Вплоть до последних десятилетий воспитание ребенка оставалось необитаемой антропологической территорией. Даже годами живущим среди туземных племен антропологам не удавалось увидеть, как эти племена воспитывали детей каким-то систематическим образом. Скорее, специалисты, вместе с широкой публикой, молчаливо допускали, что дикарям вовсе неизвестно воспитание детей и они растут «подобно детенышам животных» — представление, вызывающее у перегруженных обучением и воспитанием членов нашей культуры либо раздраженное презрение, либо романтический восторг.
Открытие «примитивных» систем детского воспитания ясно показывает, что примитивные сообщества не относятся ни к младенческим стадиям человечества, ни к вызванным задержкой отклонениям от олицетворяемых нами гордых прогрессивных норм. Они являют собой совершенную форму зрелой человеческой жизни, гомогенность и простая цельность которой вполне могли бы вызвать у нас в ряде случаев чувство доброй зависти. Давайте заново откроем для себя характерные особенности некоторых из этих форм жизни, изучая образцы, добытые в ходе наблюдений за жизнью американских индейцев.
Люди, собирательно называемые американскими индейцами, составляют сегодня весьма разнородное национальное меньшинство Америки. Как устойчивые сообщества индейские племена приходится признать вымершими. Правда, следы их неподвластных времени культур можно обнаружить и в древних реликтах на вершинах столовых гор, всего в нескольких милях от автобусных дорог, и в немногих величественных, но культурно мумифицированных личностях. Однако там, где древние индейские обычаи терпеливо поддерживаются правительственными агентствами или развиваются коммерцией ради туристского бизнеса, эти обычаи больше не составляют часть независимого общественного существования.
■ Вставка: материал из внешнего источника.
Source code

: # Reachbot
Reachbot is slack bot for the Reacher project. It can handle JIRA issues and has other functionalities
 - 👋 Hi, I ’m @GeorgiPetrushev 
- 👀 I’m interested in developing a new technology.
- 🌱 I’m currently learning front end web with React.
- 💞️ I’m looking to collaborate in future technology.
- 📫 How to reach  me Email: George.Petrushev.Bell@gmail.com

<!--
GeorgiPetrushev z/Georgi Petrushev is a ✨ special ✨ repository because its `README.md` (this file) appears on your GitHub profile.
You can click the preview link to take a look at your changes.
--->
В таком случае можно спросить, почему я предпочитаю использовать племена американских индейцев в качестве иллюстрации к тому, что мне нужно рассказать, и не пользуюсь материалом, собранным другим исследователем в районах, которые до сих пор остаются первобытными? Мой ответ: потому что эта книга рассматривает не только факты, но и клинический опыт разыскания этих фактов; и за два моих самых поучительных опыта в этой области я обязан антропологам, предложившим мне пойти с ними и понаблюдать их любимые племена среди американских индейцев. Скаддер Микил познакомил меня с полевыми исследованиями, взяв с собой в резервацию индейцев сиу в Южной Дакоте, а Альфред Крёбер позже помог мне сделать образ сиу (которых слишком вольно считали «самым» индейским племенем) здраво компаративным. Он взял меня с собой к индейцам племени юрок, живущим на побережье Тихого океана и занимающимся ловлей рыбы и сбором желудей.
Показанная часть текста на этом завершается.